A–I Presence of actomyosin cables and effects in rhombomeric cell segregation. (A) Scheme of the functional experiment: double transgenic Mü4127/Tg[utrophin:GFP] embryos injected with CTRL-MO (B, F) or EphA4a-MO (C–I) at 1- to 2-cell stage, incubated from 14 hpf for 6 h with DMSO (B–G), Blebbistatin (D, H), or Calyculin A (E, I). After the treatment, the degree of cell mixing (B–E) and the presence of actomyosin cables (F–I, see arrows) were assessed. Embryos injected with CTRL-MO behave as control embryos (DMSO) in previous experiments. Note the cell mixing in embryos in which the cable was dismantled (white arrows, in C–D, G–H), and the partial rescue of the cable in EphA4a-MO embryos treated with Calyculin A (white arrows in I) resulting in no cell mixing (E). Dorsal views (B–E) and sagittal-optical views of apical stacks (F–I); in all cases anterior is to the left. J–M Analysis of the index of straightness (IS) in wt embryos injected with EphA4a-MO at 1- to 2-cell stage, incubated from 14 hpf for 6 h with different pharmacological agents, and assayed for krx20 in situ hybridization. Note the jagged krx20 expression domains upon Blebbistatin treatment, and how the effect of EphA4a-MO is enhanced. IS is partially rescued in morphants upon Calyculin A treatment. Dorsal views with anterior to the left. (M) Quantification of the IS for embryos in experiment (J–L) (dashed bars), and comparison with control embryos (solid bar). ***P < 0.001, **P < 0.005.
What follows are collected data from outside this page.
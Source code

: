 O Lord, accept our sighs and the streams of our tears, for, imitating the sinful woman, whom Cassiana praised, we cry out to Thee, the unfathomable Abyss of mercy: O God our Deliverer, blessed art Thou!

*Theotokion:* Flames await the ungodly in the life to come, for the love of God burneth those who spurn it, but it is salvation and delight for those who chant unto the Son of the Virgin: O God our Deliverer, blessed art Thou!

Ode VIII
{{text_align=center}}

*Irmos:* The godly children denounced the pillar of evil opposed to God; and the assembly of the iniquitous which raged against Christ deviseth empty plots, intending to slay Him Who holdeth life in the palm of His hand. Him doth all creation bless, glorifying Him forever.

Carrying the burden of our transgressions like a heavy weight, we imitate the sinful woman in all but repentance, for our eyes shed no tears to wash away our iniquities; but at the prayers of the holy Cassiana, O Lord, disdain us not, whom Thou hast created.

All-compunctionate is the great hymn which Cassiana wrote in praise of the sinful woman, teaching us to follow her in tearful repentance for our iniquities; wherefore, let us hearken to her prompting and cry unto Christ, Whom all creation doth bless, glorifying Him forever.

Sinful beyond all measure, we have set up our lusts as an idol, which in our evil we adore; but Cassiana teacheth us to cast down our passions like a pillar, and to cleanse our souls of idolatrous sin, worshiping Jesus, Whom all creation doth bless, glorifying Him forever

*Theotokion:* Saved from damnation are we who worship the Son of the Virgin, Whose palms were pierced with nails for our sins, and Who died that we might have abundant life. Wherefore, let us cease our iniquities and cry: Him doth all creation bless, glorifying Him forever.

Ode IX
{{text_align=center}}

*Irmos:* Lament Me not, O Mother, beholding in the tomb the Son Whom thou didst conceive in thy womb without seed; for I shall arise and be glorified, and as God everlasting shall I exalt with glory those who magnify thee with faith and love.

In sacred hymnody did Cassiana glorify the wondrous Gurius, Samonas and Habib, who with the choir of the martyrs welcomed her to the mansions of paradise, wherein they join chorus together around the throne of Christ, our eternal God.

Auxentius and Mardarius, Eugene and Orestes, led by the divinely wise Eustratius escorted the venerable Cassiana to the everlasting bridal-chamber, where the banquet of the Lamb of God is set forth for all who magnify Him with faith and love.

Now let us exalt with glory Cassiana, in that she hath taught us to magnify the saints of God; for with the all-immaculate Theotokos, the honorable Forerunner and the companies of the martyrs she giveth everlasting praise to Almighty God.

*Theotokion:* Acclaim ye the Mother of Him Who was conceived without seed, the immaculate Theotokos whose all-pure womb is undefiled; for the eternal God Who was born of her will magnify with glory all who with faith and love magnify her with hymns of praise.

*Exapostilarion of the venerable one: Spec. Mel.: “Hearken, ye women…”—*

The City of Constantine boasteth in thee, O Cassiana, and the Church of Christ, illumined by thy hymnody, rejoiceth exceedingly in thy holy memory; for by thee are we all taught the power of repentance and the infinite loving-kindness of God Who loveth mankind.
Figure 8. Conditional activation of EphA/ephrin signaling can induce ectopic enrichment of cable structures

A–D Conditional ectopic expression of H2B-Citrine or EphA4a:H2B-Citrine using the Ubi::ERT2-Gal4 system. Tg[myoII:mCherry]/Tg[Ubi:ERT2-Gal4] embryos were injected either with UAS::H2B-Citrine as control (A–B) or with EphA4a::UAS::H2B-Citrine (C–D), and incubated from 14 hpf with hydroxytamoxifen for 4 h to conditionally activate the transgene. The expression of the corresponding transgene can be followed in green, and myosin II structures in red after aGFP/aRFP immunostaining. (A, C) are dorsal views and (B, D) sagittal-like views of the region framed in (A) and (C) of the same embryo with anterior to the left. E, F Model for the requirement of actomyosin cables in the interhombomeric boundaries to keep distinct rhombomeric cell populations segregated. Schematic 3D-representation of the hindbrain territory depicting two adjacent rhombomeres. Three different orthogonal views are taken from this scheme: transverse (blue), sagittal (yellow), and dorsal (purple). Actomyosin cables are represented as green lines in transverse and sagittal views and as green dots in the dorsal view. To help clarity, in the dorsal view cells are represented only for the posterior rhombomere (red cells). (E) DMSO-, CRTL-MO-, or Calyculin A-treated embryos. Note the sharp boundary in the dorsal view. (F) Blebbistatin-, Rockout- and EphA4a-MO-treated embryos. Actomyosin cables are dismantled and cells from the posterior compartment cross the boundary to the anterior compartment. The AP axis is indicated in the diagram.